• Assignment
The lines to be copied are those below that contain "future".

[Stored data entries]

════════════════════

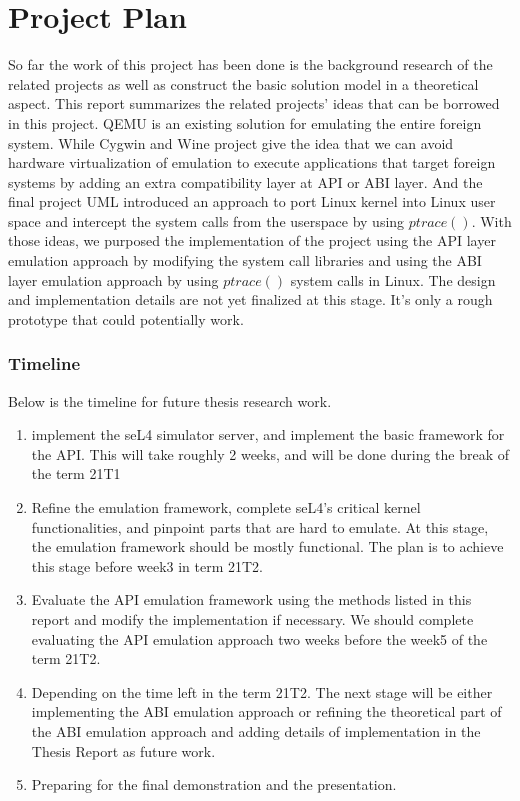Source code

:\chapter{Project Plan}\label{ch:projplan}

So far the work of this project has been done is the background research of the related projects as well as construct the basic solution model in a theoretical aspect. This report summarizes the related projects' ideas that can be borrowed in this project. QEMU is an existing solution for emulating the entire foreign system. While Cygwin and Wine project give the idea that we can avoid hardware virtualization of emulation to execute applications that target foreign systems by adding an extra compatibility layer at API or ABI layer. And the final project UML introduced an approach to port Linux kernel into Linux user space and intercept the system calls from the userspace by using $ptrace()$. With those ideas, we purposed the implementation of the project using the API layer emulation approach by modifying the system call libraries and using the ABI layer emulation approach by using $ptrace()$ system calls in Linux. The design and implementation details are not yet finalized at this stage. It's only a rough prototype that could potentially work. 

\subsection{Timeline}
Below is the timeline for future thesis research work.

\begin{enumerate}
    \item implement the seL4 simulator server, and implement the basic framework for the API. This will take roughly 2 weeks, and will be done during the break of the term 21T1
    \item Refine the emulation framework, complete seL4's critical kernel functionalities, and pinpoint parts that are hard to emulate. At this stage, the emulation framework should be mostly functional. The plan is to achieve this stage before week3 in term 21T2.
    \item Evaluate the API emulation framework using the methods listed in this report and modify the implementation if necessary. We should complete evaluating the API emulation approach two weeks before the week5 of the term 21T2.
    \item Depending on the time left in the term 21T2. The next stage will be either implementing the ABI emulation approach or refining the theoretical part of the ABI emulation approach and adding details of implementation in the Thesis Report as future work.
    \item Preparing for the final demonstration and the presentation.
\end{enumerate}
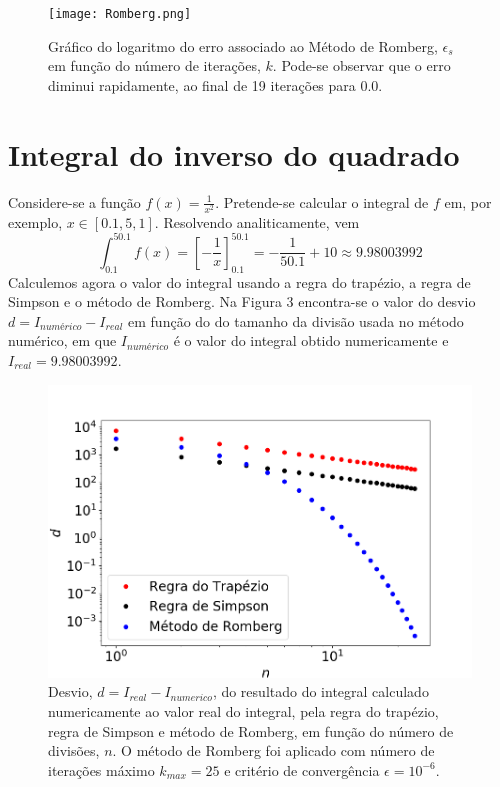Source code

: \documentclass[aps,pre,twocolumn,showpacs,amsmath,amssymb]{revtex4-1}
\begin{document}
\begin{figure}[h!]
   \begin{center}
    \texttt{[image: Romberg.png]} \\
\caption{Gráfico do logaritmo do erro associado ao Método de Romberg, $\epsilon_s$ em função do número de iterações, $k$. Pode-se observar que o erro diminui rapidamente, ao final de 19 iterações para 0.0.}
  \label{fig.exemplo}
   \end{center}
  \end{figure}

\section{Integral do inverso do quadrado}
Considere-se a função $f(x)=\frac{1}{x^2}$. Pretende-se calcular o integral de $f$ em, por exemplo, $x\in[0.1,5,1]$. Resolvendo analiticamente, vem\\
\begin{equation}
    \int_{0.1}^{50.1}f(x)=\left[-\frac{1}{x}\right]^{50.1}_{0.1}=-\frac{1}{50.1}+10 \approx 9.98003992
\end{equation}
Calculemos agora o valor do integral usando a regra do trapézio, a regra de Simpson e o método de Romberg. Na Figura 3 encontra-se o valor do desvio $d=I_{numérico}-I_{real}$ em função do do tamanho da divisão usada no método numérico, em que $I_{numérico}$ é o valor do integral obtido numericamente e $I_{real}=9.98003992$.\\
\begin{figure}[hbt!]
  \includegraphics[width=\columnwidth]{desvioinversesquare.png}
  \caption{Desvio, $d=I_{real}-I_{numerico}$, do resultado do integral calculado numericamente ao valor real do integral, pela regra do trapézio, regra de Simpson e método de Romberg, em função do número de divisões, $n$. O método de Romberg foi aplicado com número de iterações máximo $k_{max}=25$ e critério de convergência $\epsilon=10^{-6}$.}
  \label{desvioinversequare}
\end{figure}
\end{document}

════════════════════

• Task answer
Below is the timeline for future thesis research work.
    \item Depending on the time left in the term 21T2. The next stage will be either implementing the ABI emulation approach or refining the theoretical part of the ABI emulation approach and adding details of implementation in the Thesis Report as future work.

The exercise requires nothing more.